The main fact is, are children able to get these medications when they need them? And as long as they can get them at an affordable price when they need them, and the production of the medication is kept high enough to provide those people who need it with it, then I think we're okay. . . .

CHADD was criticized initially for accepting money from pharmaceutical companies.

CHADD took some criticism for accepting monies from pharmaceutical companies to support its programs. Keep in mind that the amount of monies taken was a very small percentage of CHADD's overall budget. The vast majority of funds in CHADD's budget comes from membership itself, and very little comes from pharmaceutical grants. However, the cynics who call ADHD a myth, who are skeptical about ADHD, used the fact that CHADD did accept from pharmaceuticals as a whip against CHADD, to say, "See, they're just in bed with the pharmaceuticals to promote the use of medications."

Well, CHADD doesn't do that. CHADD endorses a multi-modal approach to treatment--medication, education, behavior management, interventions in schools.

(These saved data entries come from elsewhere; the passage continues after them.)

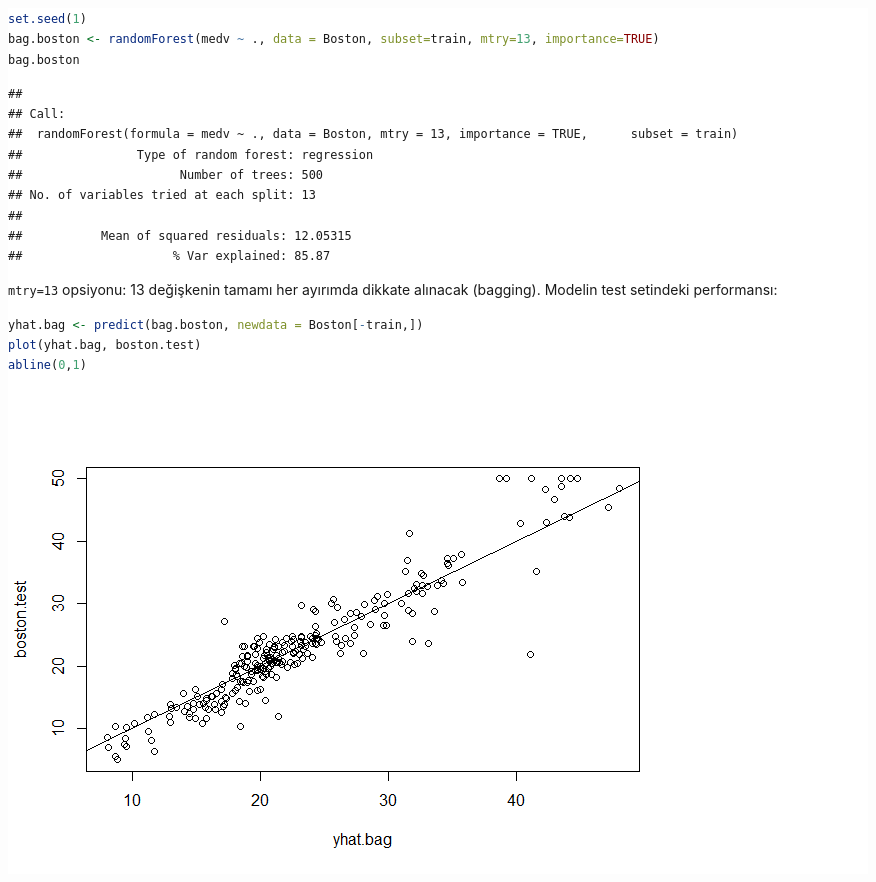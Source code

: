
 ```r
set.seed(1)
bag.boston <- randomForest(medv ~ ., data = Boston, subset=train, mtry=13, importance=TRUE)
bag.boston
```

```
## 
## Call:
##  randomForest(formula = medv ~ ., data = Boston, mtry = 13, importance = TRUE,      subset = train) 
##                Type of random forest: regression
##                      Number of trees: 500
## No. of variables tried at each split: 13
## 
##           Mean of squared residuals: 12.05315
##                     % Var explained: 85.87
```

`mtry=13` opsiyonu: 13 değişkenin tamamı her ayırımda dikkate alınacak (bagging). Modelin test setindeki performansı: 

```r
yhat.bag <- predict(bag.boston, newdata = Boston[-train,])
plot(yhat.bag, boston.test)
abline(0,1)
```

![](Agaclar_files/figure-html/unnamed-chunk-18-1.png)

We don't say one should be used without the others.

Do you think that CHADD embraces ADHD as a biological disorder?

I think CHADD embraces what science says about ADHD. The professional advisory board, which has some of the most esteemed scientists in the ADHD area on it, tells us that there is a good deal of research about the neurobiological factors that can cause ADHD, about the inheritability of ADHD. And they lead us in the direction that we need to go. So we're going to go with science, not with sensationalism.

Has CHADD made an active effort to distance themselves from pharmaceutical companies after that sort of initial criticism?

I don't think CHADD has ever done anything wrong with respect to taking funds and getting grants from pharmaceutical companies. We're not unlike any other nonprofit organization that advocates for an illness. We submit grants, and we get money to fulfill those grants in support of our mission. And I don't think there's any problem associated with that.

Yet some critics would insist that any research that is paid for by pharmaceutical companies compromises that research.

For those people who criticize CHADD for taking money from pharmaceuticals, I'd like them to show us how we are compromised--show us how the money we've taken from pharmaceuticals influences our mission, question our specific day-to-day activities. If anything, the money that we've gotten from pharmaceutical grants allows us to expand our resources.

For example, you can be a parent and call CHADD at any time during the day and you'll get our hotline and get information about ADHD. You can be a teacher and read Attention Magazine, which is published six times a year from CHADD, and get up-to-date information about ADHD. You can be anybody and go onto our web site,, at any time, 24 hours a day, 7 days a week, and get the best articles about ADHD. And you can find out where there's a chapter meeting that month in your hometown that you can go to, where you can speak to other parents and teachers who are working with ADHD children. We couldn't do this without help. That's where pharmaceutical grants come in. . . .

So those people who criticize us for taking that money . . . let's say to them, "You know, you're right. Let's cut out the CHADD website. Let's stop the world-class conferences, let's not have Attention Magazine anymore where we give information. And you know what? That call center we have that services parents and teachers and children and healthcare professionals--let's not have that anymore." Are we better off doing that, or are we better off taking funds, as every other organization does, and using them for the right purposes? Where is the good being served?

Do you understand what the controversy is about?

I understand that it goes back to one simple thing: a lot of people aren't ready to give medicine to children. That's the root. We wouldn't have this if we weren't giving medicine to children. But as a society, we have to accept a fact. ADHD is largely, for many kids, a brain-based disorder. If we're going to fix it, we need medication to do that. As long as we don't accept that, and as long as people are out there thinking that we're abusing children by giving them medication, then they're going to resent pharmaceutical companies providing support to an organization like CHADD.